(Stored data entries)
◆ ◆ ◆ ◆ ◆ ◆ ◆
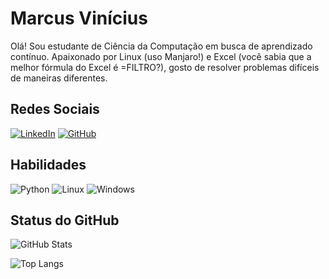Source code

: # Marcus Vinícius

Olá! Sou estudante de Ciência da Computação em busca de aprendizado contínuo. Apaixonado por Linux (uso Manjaro!) e Excel (você sabia que a melhor fórmula do Excel é =FILTRO?), gosto de resolver problemas difíceis de maneiras diferentes.

## Redes Sociais
[![LinkedIn](https://img.shields.io/badge/LinkedIn-FFF?style=for-the-badge&logo=linkedin&logoColor=0E76A8)](https://www.linkedin.com/in/marcus-vin%C3%ADcius-82a38013a/)
[![GitHub](https://img.shields.io/badge/GitHub-FFF?style=for-the-badge&logo=github&logoColor=000)](https://github.com/deomkds)

## Habilidades

![Python](https://img.shields.io/badge/Python-FFF?style=for-the-badge&logo=python)
![Linux](https://img.shields.io/badge/Linux-FFF?style=for-the-badge&logo=linux&logoColor=FCC624)
![Windows](https://img.shields.io/badge/Windows-FFF?style=for-the-badge&logo=windows&logoColor=2CA5E0)

## Status do GitHub

![GitHub Stats](https://github-readme-stats.vercel.app/api?username=deomkds&theme=transparent&bg_color=FFF&border_color=000000&show_icons=true&icon_color=0010E2&title_color=000000&text_color=000)

![Top Langs](https://github-readme-stats-git-masterrstaa-rickstaa.vercel.app/api/top-langs/?username=deomkds&bg_color=FFF&border_color=000000&title_color=000000&text_color=000)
◆ ◆ ◆ ◆ ◆ ◆ ◆
Task goal: Each line of the data above must be repeated exactly, images excluded.

Response area:
Source code

: # Marcus Vinícius

Olá! Sou estudante de Ciência da Computação em busca de aprendizado contínuo. Apaixonado por Linux (uso Manjaro!) e Excel (você sabia que a melhor fórmula do Excel é =FILTRO?), gosto de resolver problemas difíceis de maneiras diferentes.

## Redes Sociais
[![LinkedIn](https://img.shields.io/badge/LinkedIn-FFF?style=for-the-badge&logo=linkedin&logoColor=0E76A8)](https://www.linkedin.com/in/marcus-vin%C3%ADcius-82a38013a/)
[![GitHub](https://img.shields.io/badge/GitHub-FFF?style=for-the-badge&logo=github&logoColor=000)](https://github.com/deomkds)

## Habilidades

![Python](https://img.shields.io/badge/Python-FFF?style=for-the-badge&logo=python)
![Linux](https://img.shields.io/badge/Linux-FFF?style=for-the-badge&logo=linux&logoColor=FCC624)
![Windows](https://img.shields.io/badge/Windows-FFF?style=for-the-badge&logo=windows&logoColor=2CA5E0)

## Status do GitHub

![GitHub Stats](https://github-readme-stats.vercel.app/api?username=deomkds&theme=transparent&bg_color=FFF&border_color=000000&show_icons=true&icon_color=0010E2&title_color=000000&text_color=000)

![Top Langs](https://github-readme-stats-git-masterrstaa-rickstaa.vercel.app/api/top-langs/?username=deomkds&bg_color=FFF&border_color=000000&title_color=000000&text_color=000)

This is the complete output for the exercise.